Note how the values match

>>> pl.Series([1, 4, 2]).skew(), pl.Series([4, 2, 9]).skew()
(0.38180177416060584, 0.47033046033698594)
rolling_std(
window_size: int,
weights: list[float] | None = None,
min_periods: int | None = None,
*,
center: bool = False,
ddof: int = 1,
) Series[source]

Compute a rolling std dev.

A window of length window_size will traverse the array. The values that fill this window will (optionally) be multiplied with the weights given by the weight vector. The resulting values will be aggregated to their std dev.

The window at a given row will include the row itself and the window_size - 1 elements before it.

Parameters:
window_size

The length of the window.

weights

An optional slice with the same length as the window that will be multiplied elementwise with the values in the window.

min_periods

The number of values in the window that should be non-null before computing a result. If None, it will be set equal to window size.

center

Set the labels at the center of the window

ddof

“Delta Degrees of Freedom”: The divisor for a length N window is N - ddof

Examples

>>> s = pl.Series("a", [1.0, 2.0, 3.0, 4.0, 6.0, 8.0])
>>> s.rolling_std(window_size=3)
shape: (6,)
Series: 'a' [f64]
[
        null
        null
        1.0
        1.0
        1.527525
        2.0
]
rolling_sum(
window_size: int,
weights: list[float] | None = None,
min_periods: int | None = None,
*,
center: bool = False,
) Series[source]

Apply a rolling sum (moving sum) over the values in this array.

A window of length window_size will traverse the array. The values that fill this window will (optionally) be multiplied with the weights given by the weight vector. The resulting values will be aggregated to their sum.
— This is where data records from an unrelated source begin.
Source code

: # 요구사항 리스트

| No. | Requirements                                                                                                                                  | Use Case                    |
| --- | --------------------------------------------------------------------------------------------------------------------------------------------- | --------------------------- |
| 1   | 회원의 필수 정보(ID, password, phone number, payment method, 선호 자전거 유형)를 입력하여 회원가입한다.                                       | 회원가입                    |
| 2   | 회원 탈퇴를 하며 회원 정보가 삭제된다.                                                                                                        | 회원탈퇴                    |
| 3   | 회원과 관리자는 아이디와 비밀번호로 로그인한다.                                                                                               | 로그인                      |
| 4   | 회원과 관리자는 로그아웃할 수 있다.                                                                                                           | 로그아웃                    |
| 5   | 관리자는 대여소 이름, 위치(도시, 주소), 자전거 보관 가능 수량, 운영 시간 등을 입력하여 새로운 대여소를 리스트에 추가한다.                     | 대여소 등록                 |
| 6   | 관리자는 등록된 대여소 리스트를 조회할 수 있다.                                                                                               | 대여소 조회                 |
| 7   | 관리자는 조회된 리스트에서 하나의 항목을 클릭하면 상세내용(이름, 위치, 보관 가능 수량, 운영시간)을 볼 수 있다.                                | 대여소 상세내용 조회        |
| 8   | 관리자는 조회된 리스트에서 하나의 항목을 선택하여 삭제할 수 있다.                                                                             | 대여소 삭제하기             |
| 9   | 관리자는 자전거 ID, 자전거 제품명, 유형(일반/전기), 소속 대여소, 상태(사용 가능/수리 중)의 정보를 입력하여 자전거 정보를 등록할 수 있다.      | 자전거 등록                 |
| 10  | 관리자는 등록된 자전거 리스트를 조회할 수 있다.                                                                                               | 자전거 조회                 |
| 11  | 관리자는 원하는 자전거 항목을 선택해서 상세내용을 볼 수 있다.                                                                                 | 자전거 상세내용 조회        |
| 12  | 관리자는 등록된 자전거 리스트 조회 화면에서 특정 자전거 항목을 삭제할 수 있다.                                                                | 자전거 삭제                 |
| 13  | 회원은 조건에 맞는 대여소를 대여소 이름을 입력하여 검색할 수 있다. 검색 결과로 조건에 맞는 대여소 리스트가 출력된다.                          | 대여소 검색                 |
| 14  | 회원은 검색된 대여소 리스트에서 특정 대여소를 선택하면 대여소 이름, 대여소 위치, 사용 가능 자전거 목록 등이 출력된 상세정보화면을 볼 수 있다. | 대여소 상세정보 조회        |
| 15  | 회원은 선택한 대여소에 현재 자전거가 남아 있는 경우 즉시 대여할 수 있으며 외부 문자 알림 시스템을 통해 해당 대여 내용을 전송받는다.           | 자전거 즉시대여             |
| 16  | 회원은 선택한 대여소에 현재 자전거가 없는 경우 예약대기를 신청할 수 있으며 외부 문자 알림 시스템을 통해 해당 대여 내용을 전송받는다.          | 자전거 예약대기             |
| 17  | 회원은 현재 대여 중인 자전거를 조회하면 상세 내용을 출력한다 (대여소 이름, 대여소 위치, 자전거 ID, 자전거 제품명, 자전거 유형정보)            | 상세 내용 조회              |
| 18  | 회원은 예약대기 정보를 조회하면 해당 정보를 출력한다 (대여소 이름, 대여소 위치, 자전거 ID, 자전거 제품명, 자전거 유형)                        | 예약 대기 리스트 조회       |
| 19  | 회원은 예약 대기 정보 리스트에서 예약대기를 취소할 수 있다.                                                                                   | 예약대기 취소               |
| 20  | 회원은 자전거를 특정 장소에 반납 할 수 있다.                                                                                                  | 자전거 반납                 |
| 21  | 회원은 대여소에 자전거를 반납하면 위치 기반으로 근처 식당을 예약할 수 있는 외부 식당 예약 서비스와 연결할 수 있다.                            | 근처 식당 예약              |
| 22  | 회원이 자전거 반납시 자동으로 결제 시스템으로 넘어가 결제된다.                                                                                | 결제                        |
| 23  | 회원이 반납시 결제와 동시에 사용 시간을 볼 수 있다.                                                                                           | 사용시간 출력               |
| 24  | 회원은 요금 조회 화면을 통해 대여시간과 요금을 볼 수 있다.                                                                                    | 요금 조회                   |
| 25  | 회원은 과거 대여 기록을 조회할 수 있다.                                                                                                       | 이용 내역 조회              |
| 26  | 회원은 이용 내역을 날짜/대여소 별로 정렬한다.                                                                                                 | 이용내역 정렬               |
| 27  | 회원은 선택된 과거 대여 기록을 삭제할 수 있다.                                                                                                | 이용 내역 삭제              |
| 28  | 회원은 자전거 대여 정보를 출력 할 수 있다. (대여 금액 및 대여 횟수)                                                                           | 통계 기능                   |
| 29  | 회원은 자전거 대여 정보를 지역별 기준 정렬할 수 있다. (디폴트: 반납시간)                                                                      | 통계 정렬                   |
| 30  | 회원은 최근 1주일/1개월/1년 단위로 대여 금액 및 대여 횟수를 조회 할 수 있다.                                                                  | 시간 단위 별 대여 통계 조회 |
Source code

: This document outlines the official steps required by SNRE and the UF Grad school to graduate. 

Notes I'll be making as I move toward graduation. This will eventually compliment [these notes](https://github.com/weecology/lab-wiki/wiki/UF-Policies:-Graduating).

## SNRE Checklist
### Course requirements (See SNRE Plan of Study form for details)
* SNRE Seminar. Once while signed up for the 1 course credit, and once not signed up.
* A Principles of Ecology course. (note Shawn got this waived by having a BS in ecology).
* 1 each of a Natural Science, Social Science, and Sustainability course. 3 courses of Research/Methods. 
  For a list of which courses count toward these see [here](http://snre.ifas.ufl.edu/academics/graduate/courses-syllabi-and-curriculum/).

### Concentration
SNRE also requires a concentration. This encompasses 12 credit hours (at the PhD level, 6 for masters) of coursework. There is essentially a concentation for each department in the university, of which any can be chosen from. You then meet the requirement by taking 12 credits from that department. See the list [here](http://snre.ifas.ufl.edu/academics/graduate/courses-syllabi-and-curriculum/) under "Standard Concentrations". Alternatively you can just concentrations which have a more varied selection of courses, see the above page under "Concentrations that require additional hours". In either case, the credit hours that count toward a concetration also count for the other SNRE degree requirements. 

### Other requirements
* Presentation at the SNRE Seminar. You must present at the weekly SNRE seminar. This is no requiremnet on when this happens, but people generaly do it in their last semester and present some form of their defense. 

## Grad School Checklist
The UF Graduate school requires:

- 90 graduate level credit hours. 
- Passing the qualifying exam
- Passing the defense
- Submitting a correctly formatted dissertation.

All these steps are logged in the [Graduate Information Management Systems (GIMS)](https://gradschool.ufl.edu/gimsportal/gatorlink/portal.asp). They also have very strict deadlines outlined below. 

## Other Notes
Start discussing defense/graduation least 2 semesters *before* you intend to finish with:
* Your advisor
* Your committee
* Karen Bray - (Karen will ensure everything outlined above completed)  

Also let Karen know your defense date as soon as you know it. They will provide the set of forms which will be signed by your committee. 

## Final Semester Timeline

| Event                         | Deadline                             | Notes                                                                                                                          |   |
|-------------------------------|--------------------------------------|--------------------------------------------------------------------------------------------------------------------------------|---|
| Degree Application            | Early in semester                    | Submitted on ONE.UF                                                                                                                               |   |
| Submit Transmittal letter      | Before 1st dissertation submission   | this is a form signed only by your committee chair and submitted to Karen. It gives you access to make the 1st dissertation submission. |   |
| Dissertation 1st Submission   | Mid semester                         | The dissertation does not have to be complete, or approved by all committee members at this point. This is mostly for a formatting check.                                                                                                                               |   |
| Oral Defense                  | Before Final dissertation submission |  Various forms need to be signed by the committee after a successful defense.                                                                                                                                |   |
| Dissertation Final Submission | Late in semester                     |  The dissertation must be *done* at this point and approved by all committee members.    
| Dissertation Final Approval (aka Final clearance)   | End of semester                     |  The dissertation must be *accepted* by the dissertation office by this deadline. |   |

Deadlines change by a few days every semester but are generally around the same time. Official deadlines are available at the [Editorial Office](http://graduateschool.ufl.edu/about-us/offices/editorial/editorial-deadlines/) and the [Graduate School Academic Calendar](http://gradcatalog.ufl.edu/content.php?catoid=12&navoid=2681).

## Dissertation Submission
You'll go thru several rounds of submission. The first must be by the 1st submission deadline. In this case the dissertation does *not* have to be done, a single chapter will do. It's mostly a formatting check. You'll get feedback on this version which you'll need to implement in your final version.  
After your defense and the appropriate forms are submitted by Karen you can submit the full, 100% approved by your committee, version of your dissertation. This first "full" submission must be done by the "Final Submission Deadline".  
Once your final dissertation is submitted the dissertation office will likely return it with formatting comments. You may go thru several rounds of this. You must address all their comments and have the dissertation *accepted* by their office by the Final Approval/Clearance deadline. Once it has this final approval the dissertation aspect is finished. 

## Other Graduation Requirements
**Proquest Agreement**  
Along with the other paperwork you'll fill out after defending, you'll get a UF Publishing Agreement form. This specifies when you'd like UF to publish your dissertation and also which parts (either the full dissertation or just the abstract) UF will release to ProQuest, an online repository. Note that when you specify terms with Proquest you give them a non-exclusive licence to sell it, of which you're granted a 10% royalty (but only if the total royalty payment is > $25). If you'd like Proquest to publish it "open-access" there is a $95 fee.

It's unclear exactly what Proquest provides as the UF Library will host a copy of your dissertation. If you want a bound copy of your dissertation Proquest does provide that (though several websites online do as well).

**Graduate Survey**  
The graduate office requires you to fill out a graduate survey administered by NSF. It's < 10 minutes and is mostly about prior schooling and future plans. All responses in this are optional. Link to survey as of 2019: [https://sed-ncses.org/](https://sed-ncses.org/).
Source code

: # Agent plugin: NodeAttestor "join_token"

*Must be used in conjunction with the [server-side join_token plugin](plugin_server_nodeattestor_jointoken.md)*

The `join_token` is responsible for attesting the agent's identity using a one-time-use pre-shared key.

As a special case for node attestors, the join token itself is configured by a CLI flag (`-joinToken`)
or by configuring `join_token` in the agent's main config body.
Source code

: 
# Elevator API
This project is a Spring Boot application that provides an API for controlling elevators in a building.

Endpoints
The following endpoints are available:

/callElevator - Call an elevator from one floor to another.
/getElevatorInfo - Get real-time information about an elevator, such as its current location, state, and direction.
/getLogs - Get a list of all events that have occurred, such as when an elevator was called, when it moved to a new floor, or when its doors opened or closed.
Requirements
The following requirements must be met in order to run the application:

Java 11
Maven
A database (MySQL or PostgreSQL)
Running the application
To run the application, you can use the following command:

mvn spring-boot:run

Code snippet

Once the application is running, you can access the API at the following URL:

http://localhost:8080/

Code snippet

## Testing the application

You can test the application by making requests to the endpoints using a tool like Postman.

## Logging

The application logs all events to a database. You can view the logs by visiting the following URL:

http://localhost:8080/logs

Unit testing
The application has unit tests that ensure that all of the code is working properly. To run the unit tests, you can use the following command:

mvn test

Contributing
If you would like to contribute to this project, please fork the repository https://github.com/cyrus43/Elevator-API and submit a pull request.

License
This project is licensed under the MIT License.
The window at a given row will include the row itself and the window_size - 1 elements before it.

Parameters:
window_size

The length of the window.

weights

An optional slice with the same length of the window that will be multiplied elementwise with the values in the window.

min_periods

The number of values in the window that should be non-null before computing a result. If None, it will be set equal to window size.

center

Set the labels at the center of the window

Examples

>>> s = pl.Series("a", [1, 2, 3, 4, 5])
>>> s.rolling_sum(window_size=2)
shape: (5,)
Series: 'a' [i64]
[
        null
        3
        5
        7
        9
]
rolling_var(
window_size: int,
weights: list[float] | None = None,
min_periods: int | None = None,
*,
center: bool = False,
ddof: int = 1,
) Series[source]

Compute a rolling variance.

A window of length window_size will traverse the array. The values that fill this window will (optionally) be multiplied with the weights given by the weight vector. The resulting values will be aggregated to their variance.

The window at a given row will include the row itself and the window_size - 1 elements before it.

Parameters:
window_size

The length of the window.

weights

An optional slice with the same length as the window that will be multiplied elementwise with the values in the window.

min_periods

The number of values in the window that should be non-null before computing a result. If None, it will be set equal to window size.

center

Set the labels at the center of the window

ddof

“Delta Degrees of Freedom”: The divisor for a length N window is N - ddof

Examples

>>> s = pl.Series("a", [1.0, 2.0, 3.0, 4.0, 6.0, 8.0])
>>> s.rolling_var(window_size=3)
shape: (6,)
Series: 'a' [f64]
[
        null
        null
        1.0
        1.0
        2.333333
        4.0
]
round(decimals: int = 0) Series[source]

Round underlying floating point data by decimals digits.

Parameters:
decimals

number of decimals to round by.

Examples

>>> s = pl.Series("a", [1.12345, 2.56789, 3.901234])
>>> s.round(2)
shape: (3,)
Series: 'a' [f64]
[
        1.12
        2.57
        3.9
]
round_sig_figs(digits: int) Series[source]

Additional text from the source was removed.